Right now, British Pagans are still in the middle of their Beltane celebrations, coinciding with the May bank holiday, with a red and white dragon parade having taken place in Glastonbury on Sunday May 6 and Beltane celebrations across the country on May Day itself. The national press have not been slow to realize that traditional celebrations are once more becoming popular, after a period of decline in the 1980s and 1990s. This year, Morris dancers met across the country to dance in the dawn (there are estimated to be around 13,000 Morris dancers in the U.K.). There are also plans to erect a modern maypole in London’s Strand; it will be similar to the 130-foot-high pole that was put up by Charles II to celebrate the restoration of the monarchy in 1661.
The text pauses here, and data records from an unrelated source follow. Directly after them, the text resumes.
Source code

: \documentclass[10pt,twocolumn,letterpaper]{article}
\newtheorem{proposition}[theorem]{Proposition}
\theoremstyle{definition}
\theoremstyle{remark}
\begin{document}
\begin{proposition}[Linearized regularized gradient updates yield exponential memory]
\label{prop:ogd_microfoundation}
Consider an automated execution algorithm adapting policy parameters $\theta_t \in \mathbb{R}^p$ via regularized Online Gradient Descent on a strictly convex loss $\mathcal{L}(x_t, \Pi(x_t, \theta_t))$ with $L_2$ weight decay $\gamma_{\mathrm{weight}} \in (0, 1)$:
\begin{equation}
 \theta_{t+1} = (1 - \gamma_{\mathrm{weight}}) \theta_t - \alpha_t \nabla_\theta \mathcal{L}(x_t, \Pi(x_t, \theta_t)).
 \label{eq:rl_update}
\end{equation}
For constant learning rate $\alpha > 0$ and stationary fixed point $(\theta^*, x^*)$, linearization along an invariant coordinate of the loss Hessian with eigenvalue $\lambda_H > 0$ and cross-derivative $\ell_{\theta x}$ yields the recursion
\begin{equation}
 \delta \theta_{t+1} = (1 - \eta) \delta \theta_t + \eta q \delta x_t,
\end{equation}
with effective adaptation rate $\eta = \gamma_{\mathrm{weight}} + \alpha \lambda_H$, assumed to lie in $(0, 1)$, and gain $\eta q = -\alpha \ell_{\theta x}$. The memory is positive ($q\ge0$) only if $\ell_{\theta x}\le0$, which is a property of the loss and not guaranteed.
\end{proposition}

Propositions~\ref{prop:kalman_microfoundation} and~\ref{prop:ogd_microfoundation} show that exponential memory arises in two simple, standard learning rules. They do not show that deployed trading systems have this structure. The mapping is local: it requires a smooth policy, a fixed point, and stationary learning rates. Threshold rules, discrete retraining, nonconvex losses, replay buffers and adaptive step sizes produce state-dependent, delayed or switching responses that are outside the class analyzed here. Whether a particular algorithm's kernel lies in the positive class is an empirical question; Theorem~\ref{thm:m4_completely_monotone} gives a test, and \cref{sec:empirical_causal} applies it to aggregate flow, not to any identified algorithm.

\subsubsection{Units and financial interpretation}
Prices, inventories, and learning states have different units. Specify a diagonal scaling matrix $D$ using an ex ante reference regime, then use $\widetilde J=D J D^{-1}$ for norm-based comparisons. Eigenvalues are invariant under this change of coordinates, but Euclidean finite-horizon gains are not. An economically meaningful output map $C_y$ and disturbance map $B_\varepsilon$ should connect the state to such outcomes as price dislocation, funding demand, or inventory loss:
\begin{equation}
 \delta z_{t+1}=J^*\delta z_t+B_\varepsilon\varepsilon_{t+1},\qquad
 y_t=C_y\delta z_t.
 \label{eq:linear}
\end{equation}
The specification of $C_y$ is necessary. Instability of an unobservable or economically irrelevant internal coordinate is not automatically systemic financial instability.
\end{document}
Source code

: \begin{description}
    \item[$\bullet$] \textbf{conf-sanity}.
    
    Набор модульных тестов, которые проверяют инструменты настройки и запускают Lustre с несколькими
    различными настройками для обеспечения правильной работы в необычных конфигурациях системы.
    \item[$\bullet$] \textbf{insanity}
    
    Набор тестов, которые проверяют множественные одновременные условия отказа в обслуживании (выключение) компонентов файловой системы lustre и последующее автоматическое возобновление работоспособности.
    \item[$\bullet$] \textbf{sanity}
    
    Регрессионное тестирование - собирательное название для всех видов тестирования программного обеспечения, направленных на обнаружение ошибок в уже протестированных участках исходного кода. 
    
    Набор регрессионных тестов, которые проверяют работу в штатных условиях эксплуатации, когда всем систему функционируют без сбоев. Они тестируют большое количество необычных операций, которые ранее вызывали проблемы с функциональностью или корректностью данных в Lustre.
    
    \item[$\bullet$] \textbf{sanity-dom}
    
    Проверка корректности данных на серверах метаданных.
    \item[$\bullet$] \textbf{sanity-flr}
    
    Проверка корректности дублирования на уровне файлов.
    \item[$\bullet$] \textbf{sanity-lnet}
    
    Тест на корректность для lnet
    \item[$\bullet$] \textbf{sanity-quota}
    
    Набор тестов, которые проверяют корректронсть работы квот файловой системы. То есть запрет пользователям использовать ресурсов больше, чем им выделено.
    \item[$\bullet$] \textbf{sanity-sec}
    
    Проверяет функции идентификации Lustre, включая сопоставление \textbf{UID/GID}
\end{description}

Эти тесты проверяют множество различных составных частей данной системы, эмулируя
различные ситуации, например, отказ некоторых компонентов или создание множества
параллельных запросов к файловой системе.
Members of the various Pagan communities have been meeting over the last week to undertake private and public Beltane rituals at sacred sites, like stone circles such as Stanton Drew near Bristol.
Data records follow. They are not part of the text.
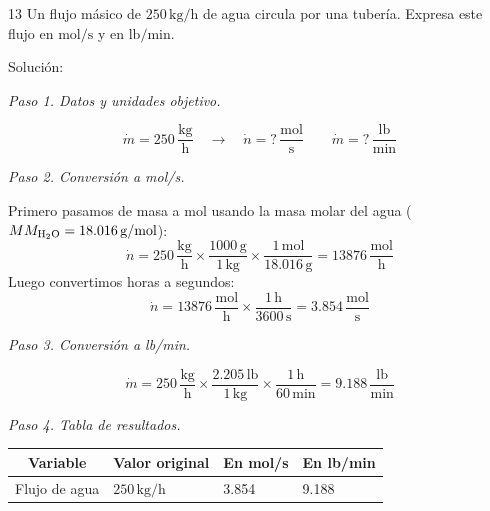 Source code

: \begin{exercise}{13}{}
Un flujo másico de $250\,\mathrm{kg/h}$ de agua circula por una
tubería. Expresa este flujo en $\mathrm{mol/s}$ y en
$\mathrm{lb/min}$.

Solución:

\textit{Paso 1. Datos y unidades objetivo.}

\[
\dot{m} = 250\,\frac{\mathrm{kg}}{\mathrm{h}}
\quad \longrightarrow \quad
\dot{n} = ?\,\frac{\mathrm{mol}}{\mathrm{s}}
\qquad
\dot{m} = ?\,\frac{\mathrm{lb}}{\mathrm{min}}
\]

\textit{Paso 2. Conversión a mol/s.}

Primero pasamos de masa a mol usando la masa molar del agua
($MM_{\ce{H2O}} = 18.016\,\mathrm{g/mol}$):
\[
\dot{n} = 250\,\frac{\mathrm{kg}}{\mathrm{h}}
\times \frac{1000\,\mathrm{g}}{1\,\mathrm{kg}}
\times \frac{1\,\mathrm{mol}}{18.016\,\mathrm{g}}
= 13876\,\frac{\mathrm{mol}}{\mathrm{h}}
\]
Luego convertimos horas a segundos:
\[
\dot{n} = 13876\,\frac{\mathrm{mol}}{\mathrm{h}}
\times \frac{1\,\mathrm{h}}{3600\,\mathrm{s}}
= 3.854\,\frac{\mathrm{mol}}{\mathrm{s}}
\]

\textit{Paso 3. Conversión a lb/min.}

\[
\dot{m} = 250\,\frac{\mathrm{kg}}{\mathrm{h}}
\times \frac{2.205\,\mathrm{lb}}{1\,\mathrm{kg}}
\times \frac{1\,\mathrm{h}}{60\,\mathrm{min}}
= 9.188\,\frac{\mathrm{lb}}{\mathrm{min}}
\]

\textit{Paso 4. Tabla de resultados.}

\begin{center}
\renewcommand{\arraystretch}{1.6}
\begin{tabularx}{\textwidth}{|c|X|X|X|}
\hline
\textbf{Variable} & \textbf{Valor original} &
\textbf{En mol/s} & \textbf{En lb/min} \\
\hline
Flujo de agua & $250\,\mathrm{kg/h}$ & 3.854 & 9.188 \\
\hline
\end{tabularx}
\end{center}

\end{exercise}

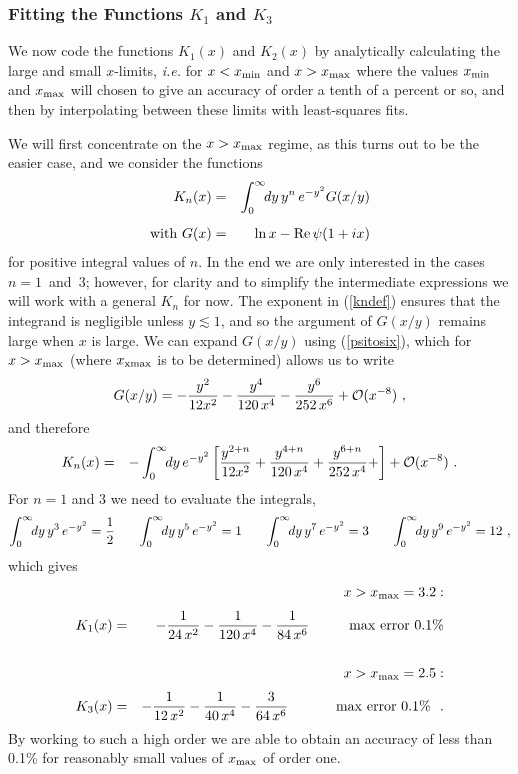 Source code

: \documentclass[preprint,12pt,eqsecnum,nofootinbib,amsmath,amssymb]{revtex4}
\begin{document}
\subsubsection{Fitting the Functions $K_1$ and $K_3$}

We now code the functions $K_1(x)$ and $K_2(x)$ by analytically
calculating the large and small $x$-limits, {\em i.e.} for $x 
< x_{\rm min}$ and $x > x_{\rm max}$ where the values $x_{\rm 
min}$ and $x_{\rm max}$ will chosen to give an accuracy of
order a tenth of a percent or so, and then by interpolating 
between these limits with least-squares fits. 

We will first concentrate on the $x > x_{\rm max}$ regime,
as this turns out to be the easier case, and we consider 
the functions
\begin{eqnarray}
\label{kndef}
  K_n(x) &=& \int_0^\infty \!\!dy\, y^n \, e^{-y^2} G(x/y) 
\\[5pt]
\nonumber
  {\rm with}~G(x)&=&\ln x - {\rm Re}\,\psi(1 + i x)
\end{eqnarray}
for positive integral values of $n$. In the end we are only 
interested in the cases \hbox{$n=1$ and $3$}; however, for
clarity and to simplify the intermediate expressions  we will 
work with a general $K_n$ for now. The exponent in (\ref{kndef}) 
ensures that the integrand is negligible unless $y \lesssim 1$, 
and so the argument of $G(x/y)$ remains large when $x$ is large. 
We can expand $G(x/y)$ using (\ref{psitosix}), which for $x > 
x_{\rm max}$ (where $x_{\rm xmax}$ is to be determined) allows 
us to write
\begin{eqnarray}
  G(x/y) = -\frac{y^2}{12 x^2} -
  \frac{y^4}{120\, x^4} - \frac{y^6}{252\, x^6} 
  + {\cal O}(x^{-8}) \ ,
\end{eqnarray}
and therefore 
\begin{eqnarray}
  K_n(x) &=& -\int_0^\infty \!\!dy \, e^{-y^2} 
  \left[ \frac{y^{2+n}}{12 x^2} +
  \frac{y^{4+n}}{120\, x^4}  +   
  \frac{y^{6+n}}{252\, x^4}  + 
  \right] + {\cal O}(x^{-8}) \ .
\end{eqnarray}
For $n=1$ and $3$ we need to evaluate the integrals,
\begin{eqnarray}
  \int_0^\infty \!\!dy \, y^3 \, e^{-y^2} = \frac{1}{2}
  \hskip0.6cm 
  \int_0^\infty \!\!dy \, y^5 \, e^{-y^2} = 1
  \hskip0.6cm 
  \int_0^\infty \!\!dy \, y^7 \, e^{-y^2} = 3
  \hskip0.6cm 
  \int_0^\infty \!\!dy \, y^9 \, e^{-y^2} = 12 \ ,
\end{eqnarray}
which gives 
\begin{eqnarray}
\nonumber
  && \hskip-2cm x > x_{\rm max}=3.2 :
\\[3pt]
  K_1(x) &=& -\frac{1}{24\, x^2} -\frac{1}{120\, x^4}
  - \frac{1}{84\, x^6}
 \hskip1cm {\rm max~error}~ 0.1\%
\\[15pt]
\nonumber
  && \hskip-2cm x > x_{\rm max}=2.5 :
\\[3pt]
  K_3(x) &=& -\frac{1}{12\, x^2} -\frac{1}{40\, x^4}
  - \frac{3}{64\, x^6}
 \hskip1.2cm {\rm max~error}~ 0.1\% ~~ .
\end{eqnarray}
By working to such a high order we are able to obtain
an accuracy of less than 0.1\% for reasonably small
values of $x_{\rm max}$ of order one. 
\end{document}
Ronald Hutton, at the University of Bristol, states that May Day used to be “more like Christmas, Easter and Whitsun, one of the great turning points of the year….It was the English version of the feast which opened the summer season, across northern Europe: when the grass was growing again and so livestock could be put into the outfields or summer pastures, which often involved a lot of movement. In agrarian societies, the crops had all been sown and were sprouting, and a break could be taken before the weeding really began.”
May Day celebrations have changed over the years, with maypole dancing as we know it today (with colored ribbons) being a relatively recent phenomenon, introduced by John Ruskin at Whitelands College in 1881. It became a tradition in British schools throughout the 20th century (this reporter remembers maypole dancing at infant school in Gloucester in the 1970s). However, the maypole itself is a much older phenomenon, dating from the 16th century if not before, with a hiatus during the Puritan period.
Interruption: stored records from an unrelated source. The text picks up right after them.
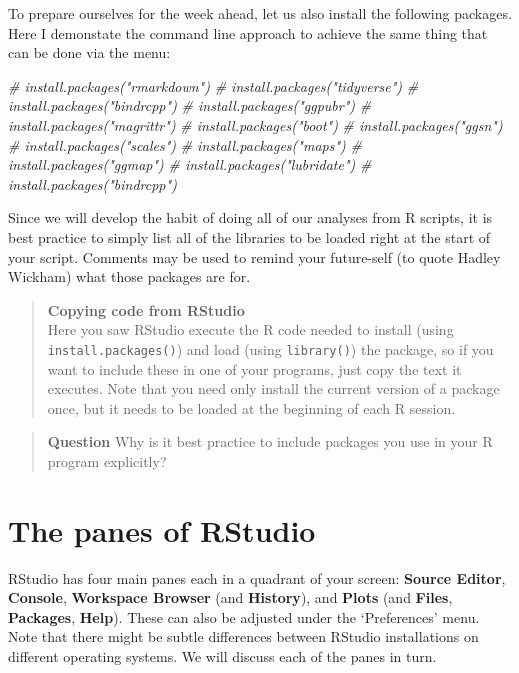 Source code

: \documentclass[
]{book}
\newenvironment{Shaded}{\begin{snugshade}}{\end{snugshade}}
\newcommand{\CommentTok}[1]{\textcolor[rgb]{0.56,0.35,0.01}{\textit{#1}}}
\begin{document}
To prepare ourselves for the week ahead, let us also install the following packages. Here I demonstate the command line approach to achieve the same thing that can be done via the menu:

\begin{Shaded}
\begin{Highlighting}[]
\CommentTok{\# install.packages("rmarkdown")}
\CommentTok{\# install.packages("tidyverse")}
\CommentTok{\# install.packages("bindrcpp")}
\CommentTok{\# install.packages("ggpubr")}
\CommentTok{\# install.packages("magrittr")}
\CommentTok{\# install.packages("boot")}
\CommentTok{\# install.packages("ggsn")}
\CommentTok{\# install.packages("scales")}
\CommentTok{\# install.packages("maps")}
\CommentTok{\# install.packages("ggmap")}
\CommentTok{\# install.packages("lubridate")}
\CommentTok{\# install.packages("bindrcpp")}
\end{Highlighting}
\end{Shaded}

Since we will develop the habit of doing all of our analyses from R scripts, it is best practice to simply list all of the libraries to be loaded right at the start of your script. Comments may be used to remind your future-self (to quote Hadley Wickham) what those packages are for.

\begin{quote}
\textbf{Copying code from RStudio}\\
Here you saw RStudio execute the R code needed to install (using \texttt{install.packages()}) and load (using \texttt{library()}) the package, so if you want to include these in one of your programs, just copy the text it executes. Note that you need only install the current version of a package once, but it needs to be loaded at the beginning of each R session.
\end{quote}

\begin{quote}
\textbf{Question}
Why is it best practice to include packages you use in your R program explicitly?
\end{quote}

\hypertarget{the-panes-of-rstudio}{%
\section{The panes of RStudio}\label{the-panes-of-rstudio}}

RStudio has four main panes each in a quadrant of your screen: \textbf{Source Editor}, \textbf{Console}, \textbf{Workspace Browser} (and \textbf{History}), and \textbf{Plots} (and \textbf{Files}, \textbf{Packages}, \textbf{Help}). These can also be adjusted under the `Preferences' menu. Note that there might be subtle differences between RStudio installations on different operating systems. We will discuss each of the panes in turn.
\end{document}
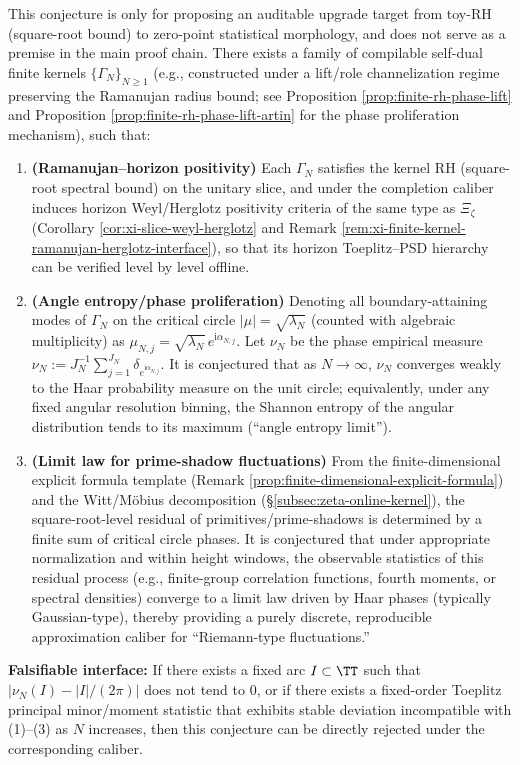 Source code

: \begin{conjecture}\label{conj:discussion-horizon-angle-entropy}
This conjecture is only for proposing an auditable upgrade target from toy-RH (square-root bound) to zero-point statistical morphology, and does not serve as a premise in the main proof chain.
There exists a family of compilable self-dual finite kernels \(\{\Gamma_N\}_{N\ge 1}\) (e.g., constructed under a lift/role channelization regime preserving the Ramanujan radius bound; see Proposition \ref{prop:finite-rh-phase-lift} and Proposition \ref{prop:finite-rh-phase-lift-artin} for the phase proliferation mechanism), such that:
\begin{enumerate}
  \item \textbf{(Ramanujan--horizon positivity)}
  Each \(\Gamma_N\) satisfies the kernel RH (square-root spectral bound) on the unitary slice, and under the completion caliber induces horizon Weyl/Herglotz positivity criteria of the same type as \(\Xi_\zeta\) (Corollary \ref{cor:xi-slice-weyl-herglotz} and Remark \ref{rem:xi-finite-kernel-ramanujan-herglotz-interface}), so that its horizon Toeplitz--PSD hierarchy can be verified level by level offline.
  \item \textbf{(Angle entropy/phase proliferation)}
  Denoting all boundary-attaining modes of \(\Gamma_N\) on the critical circle \(|\mu|=\sqrt{\lambda_N}\) (counted with algebraic multiplicity) as
  \(
  \mu_{N,j}=\sqrt{\lambda_N}\,e^{\mathrm{i}\alpha_{N,j}}
  \).
  Let \(\nu_N\) be the phase empirical measure
  \(
  \nu_N:=J_N^{-1}\sum_{j=1}^{J_N}\delta_{e^{\mathrm{i}\alpha_{N,j}}}
  \).
  It is conjectured that as \(N\to\infty\), \(\nu_N\) converges weakly to the Haar probability measure on the unit circle; equivalently, under any fixed angular resolution binning, the Shannon entropy of the angular distribution tends to its maximum (``angle entropy limit'').
  \item \textbf{(Limit law for prime-shadow fluctuations)}
  From the finite-dimensional explicit formula template (Remark \ref{prop:finite-dimensional-explicit-formula}) and the Witt/M\"obius decomposition (\S\ref{subsec:zeta-online-kernel}), the square-root-level residual of primitives/prime-shadows is determined by a finite sum of critical circle phases.
  It is conjectured that under appropriate normalization and within height windows, the observable statistics of this residual process (e.g., finite-group correlation functions, fourth moments, or spectral densities) converge to a limit law driven by Haar phases (typically Gaussian-type), thereby providing a purely discrete, reproducible approximation caliber for ``Riemann-type fluctuations.''
\end{enumerate}
\textbf{Falsifiable interface:} If there exists a fixed arc \(I\subset\TT\) such that
\(
|\nu_N(I)-|I|/(2\pi)|
\)
does not tend to \(0\), or if there exists a fixed-order Toeplitz principal minor/moment statistic that exhibits stable deviation incompatible with (1)--(3) as \(N\) increases, then this conjecture can be directly rejected under the corresponding caliber.
\end{conjecture}

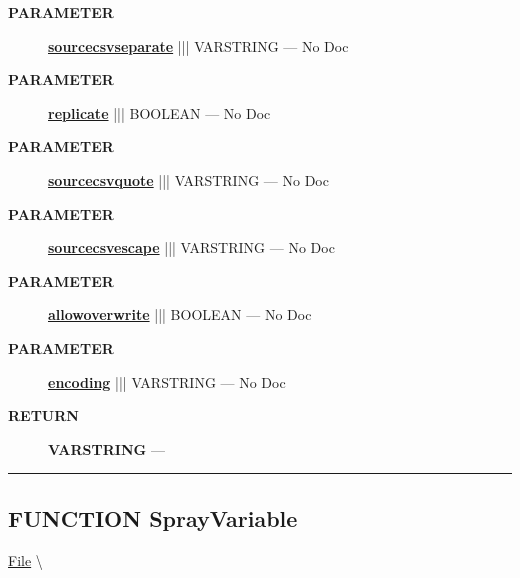 \begin{description}
\item [\colorbox{tagtype}{\color{white} \textbf{\textsf{PARAMETER}}}] \textbf{\underline{sourcecsvseparate}} ||| VARSTRING --- No Doc
\item [\colorbox{tagtype}{\color{white} \textbf{\textsf{PARAMETER}}}] \textbf{\underline{replicate}} ||| BOOLEAN --- No Doc
\item [\colorbox{tagtype}{\color{white} \textbf{\textsf{PARAMETER}}}] \textbf{\underline{sourcecsvquote}} ||| VARSTRING --- No Doc
\item [\colorbox{tagtype}{\color{white} \textbf{\textsf{PARAMETER}}}] \textbf{\underline{sourcecsvescape}} ||| VARSTRING --- No Doc
\item [\colorbox{tagtype}{\color{white} \textbf{\textsf{PARAMETER}}}] \textbf{\underline{allowoverwrite}} ||| BOOLEAN --- No Doc
\item [\colorbox{tagtype}{\color{white} \textbf{\textsf{PARAMETER}}}] \textbf{\underline{encoding}} ||| VARSTRING --- No Doc
\end{description}







\par
\begin{description}
\item [\colorbox{tagtype}{\color{white} \textbf{\textsf{RETURN}}}] \textbf{VARSTRING} --- 
\end{description}




\rule{\linewidth}{0.5pt}
\subsection*{\textsf{\colorbox{headtoc}{\color{white} FUNCTION}
SprayVariable}}

\hypertarget{ecldoc:file.sprayvariable}{}
\hspace{0pt} \hyperlink{ecldoc:File}{File} \textbackslash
Beyond Beltane, a number of Pagan events have been publicized for the coming weeks in the U.K. Following are some highlights.
- Witchfest Midlands will be taking place in Rugeley, as reported on the Wild Hunt some weeks ago, but that the event is now being advertised as ‘sold out.’ This is obviously good news for the Witchfest organisers, and perhaps bodes well for the future of the national Witchfest gathering.
- On 19-20 will be the Shamanic Lands, a two-day ceremony in mid Wales dedicated to working with the ancient spirits of the land. It’s described as a healing journey through wisdom teachings, story telling, practical exercises, art, live music and performances, featuring Anglesey Druid and Llewellyn author Kristoffer Hughes and writer/musician Carolyn Hillyer among others.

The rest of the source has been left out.